**Brief**
Anywhere the string "send" shows up in the listing below, copy the line it is in.

**Task material**
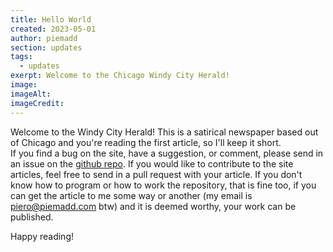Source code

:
 ```yaml
---
title: Hello World
created: 2023-05-01
author: piemadd
section: updates
tags:
  - updates
exerpt: Welcome to the Chicago Windy City Herald!
image:
imageAlt:
imageCredit:
---
```


Welcome to the Windy City Herald! This is a satirical newspaper based out of
Chicago and you're reading the first article, so I'll keep it short.
<br/>
If you find a bug on the site, have a suggestion, or comment, please send in an
issue on the [github repo](https://github.com/piemadd/windy-city-herald). If you
would like to contribute to the site articles, feel free to send in a pull
request with your article. If you don't know how to program or how to work the
repository, that is fine too, if you can get the article to me some way or
another (my email is [piero@piemadd.com](mailto:piero@piemadd.com) btw) and it
is deemed worthy, your work can be published.

Happy reading!
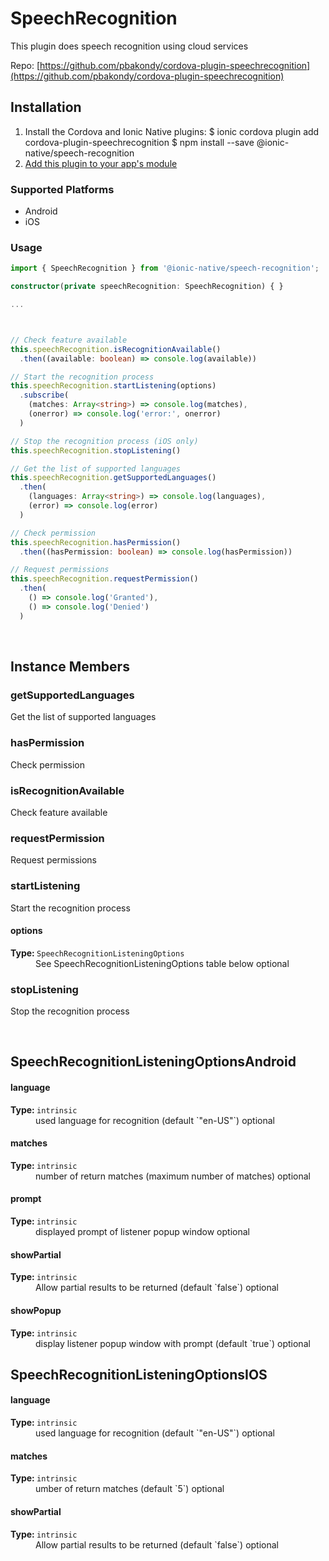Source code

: # SpeechRecognition 


This plugin does speech recognition using cloud services


Repo: [https://github.com/pbakondy/cordova-plugin-speechrecognition](https://github.com/pbakondy/cordova-plugin-speechrecognition)



## Installation 

<ol>
<li>Install the Cordova and Ionic Native plugins:
<code-block language="shell">$ ionic cordova plugin add cordova-plugin-speechrecognition
$ npm install --save @ionic-native/speech-recognition
</code-block>
</li>
<li><a href="/docs/native/#Add_Plugins_to_Your_App_Module">Add this plugin to your app's module</a></li>
</ol>



### Supported Platforms

* Android
* iOS




### Usage


```typescript
import { SpeechRecognition } from '@ionic-native/speech-recognition';

constructor(private speechRecognition: SpeechRecognition) { }

...



// Check feature available
this.speechRecognition.isRecognitionAvailable()
  .then((available: boolean) => console.log(available))

// Start the recognition process
this.speechRecognition.startListening(options)
  .subscribe(
    (matches: Array<string>) => console.log(matches),
    (onerror) => console.log('error:', onerror)
  )

// Stop the recognition process (iOS only)
this.speechRecognition.stopListening()

// Get the list of supported languages
this.speechRecognition.getSupportedLanguages()
  .then(
    (languages: Array<string>) => console.log(languages),
    (error) => console.log(error)
  )

// Check permission
this.speechRecognition.hasPermission()
  .then((hasPermission: boolean) => console.log(hasPermission))

// Request permissions
this.speechRecognition.requestPermission()
  .then(
    () => console.log('Granted'),
    () => console.log('Denied')
  )

```




<p><br></p>

## Instance Members

### getSupportedLanguages

Get the list of supported languages

### hasPermission

Check permission

### isRecognitionAvailable

Check feature available

### requestPermission

Request permissions

### startListening

Start the recognition process

<dl>
<dt><h4>options</h4><strong>Type: </strong><code>SpeechRecognitionListeningOptions</code></dt>
<dd>See SpeechRecognitionListeningOptions table below <span class="tag">optional</span></dd>
</dl>

### stopListening

Stop the recognition process

<p><br></p>

## SpeechRecognitionListeningOptionsAndroid

<dl>
<dt><h4>language</h4><strong>Type: </strong><code>intrinsic</code></dt>
<dd>used language for recognition (default `"en-US"`) <span class="tag">optional</span></dd><dt><h4>matches</h4><strong>Type: </strong><code>intrinsic</code></dt>
<dd>number of return matches (maximum number of matches) <span class="tag">optional</span></dd><dt><h4>prompt</h4><strong>Type: </strong><code>intrinsic</code></dt>
<dd>displayed prompt of listener popup window <span class="tag">optional</span></dd><dt><h4>showPartial</h4><strong>Type: </strong><code>intrinsic</code></dt>
<dd>Allow partial results to be returned (default `false`) <span class="tag">optional</span></dd><dt><h4>showPopup</h4><strong>Type: </strong><code>intrinsic</code></dt>
<dd>display listener popup window with prompt (default `true`) <span class="tag">optional</span></dd>
</dl>

## SpeechRecognitionListeningOptionsIOS

<dl>
<dt><h4>language</h4><strong>Type: </strong><code>intrinsic</code></dt>
<dd>used language for recognition (default `"en-US"`) <span class="tag">optional</span></dd><dt><h4>matches</h4><strong>Type: </strong><code>intrinsic</code></dt>
<dd>umber of return matches (default `5`) <span class="tag">optional</span></dd><dt><h4>showPartial</h4><strong>Type: </strong><code>intrinsic</code></dt>
<dd>Allow partial results to be returned (default `false`) <span class="tag">optional</span></dd>
</dl>


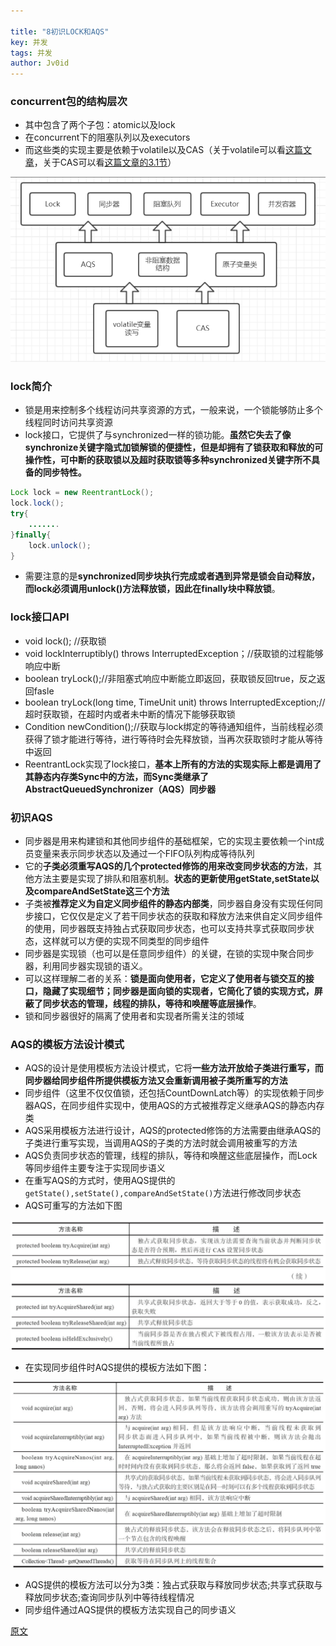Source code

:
```yaml
---

title: "8初识LOCK和AQS"
key: 并发
tags: 并发
author: Jv0id
---
```




### concurrent包的结构层次

- 其中包含了两个子包：atomic以及lock
- 在concurrent下的阻塞队列以及executors
- 而这些类的实现主要是依赖于volatile以及CAS（关于volatile可以看[这篇文章](https://juejin.im/post/5ae9b41b518825670b33e6c4)，关于CAS可以看[这篇文章的3.1节](https://juejin.im/post/5ae6dc04f265da0ba351d3ff)）

![](https://raw.githubusercontent.com/jv0id/jv0id.github.io/master/images/concurrent.png)



### lock简介

- 锁是用来控制多个线程访问共享资源的方式，一般来说，一个锁能够防止多个线程同时访问共享资源
- lock接口，它提供了与synchronized一样的锁功能。**虽然它失去了像synchronize关键字隐式加锁解锁的便捷性，但是却拥有了锁获取和释放的可操作性，可中断的获取锁以及超时获取锁等多种synchronized关键字所不具备的同步特性。**

```java
Lock lock = new ReentrantLock();
lock.lock();
try{
	.......
}finally{
	lock.unlock();
}

```

- 需要注意的是**synchronized同步块执行完成或者遇到异常是锁会自动释放，而lock必须调用unlock()方法释放锁，因此在finally块中释放锁**。

### lock接口API

- void lock(); //获取锁
- void lockInterruptibly() throws InterruptedException；//获取锁的过程能够响应中断
- boolean tryLock();//非阻塞式响应中断能立即返回，获取锁反回true，反之返回fasle
- boolean tryLock(long time, TimeUnit unit) throws InterruptedException;//超时获取锁，在超时内或者未中断的情况下能够获取锁 
- Condition newCondition();//获取与lock绑定的等待通知组件，当前线程必须获得了锁才能进行等待，进行等待时会先释放锁，当再次获取锁时才能从等待中返回
- ReentrantLock实现了lock接口，**基本上所有的方法的实现实际上都是调用了其静态内存类Sync中的方法，而Sync类继承了AbstractQueuedSynchronizer（AQS）同步器**

### 初识AQS

- 同步器是用来构建锁和其他同步组件的基础框架，它的实现主要依赖一个int成员变量来表示同步状态以及通过一个FIFO队列构成等待队列
- 它的**子类必须重写AQS的几个protected修饰的用来改变同步状态的方法**，其他方法主要是实现了排队和阻塞机制。**状态的更新使用getState,setState以及compareAndSetState这三个方法**
- 子类被**推荐定义为自定义同步组件的静态内部类**，同步器自身没有实现任何同步接口，它仅仅是定义了若干同步状态的获取和释放方法来供自定义同步组件的使用，同步器既支持独占式获取同步状态，也可以支持共享式获取同步状态，这样就可以方便的实现不同类型的同步组件
- 同步器是实现锁（也可以是任意同步组件）的关键，在锁的实现中聚合同步器，利用同步器实现锁的语义。
- 可以这样理解二者的关系：**锁是面向使用者，它定义了使用者与锁交互的接口，隐藏了实现细节；同步器是面向锁的实现者，它简化了锁的实现方式，屏蔽了同步状态的管理，线程的排队，等待和唤醒等底层操作**。
- 锁和同步器很好的隔离了使用者和实现者所需关注的领域

### AQS的模板方法设计模式

- AQS的设计是使用模板方法设计模式，它将**一些方法开放给子类进行重写，而同步器给同步组件所提供模板方法又会重新调用被子类所重写的方法**
- 同步组件（这里不仅仅值锁，还包括CountDownLatch等）的实现依赖于同步器AQS，在同步组件实现中，使用AQS的方式被推荐定义继承AQS的静态内存类
- AQS采用模板方法进行设计，AQS的protected修饰的方法需要由继承AQS的子类进行重写实现，当调用AQS的子类的方法时就会调用被重写的方法
- AQS负责同步状态的管理，线程的排队，等待和唤醒这些底层操作，而Lock等同步组件主要专注于实现同步语义
- 在重写AQS的方式时，使用AQS提供的`getState(),setState(),compareAndSetState()`方法进行修改同步状态
- AQS可重写的方法如下图

![](https://raw.githubusercontent.com/jv0id/jv0id.github.io/master/images/AQS.png)

- 在实现同步组件时AQS提供的模板方法如下图：

![](https://raw.githubusercontent.com/jv0id/jv0id.github.io/master/images/AQS2.png)

- AQS提供的模板方法可以分为3类：独占式获取与释放同步状态;共享式获取与释放同步状态;查询同步队列中等待线程情况
- 同步组件通过AQS提供的模板方法实现自己的同步语义

[原文](https://juejin.im/post/5aeb055b6fb9a07abf725c8c#heading-3)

**Solution to this problem**
If you find a bug on the site, have a suggestion, or comment, please send in an
would like to contribute to the site articles, feel free to send in a pull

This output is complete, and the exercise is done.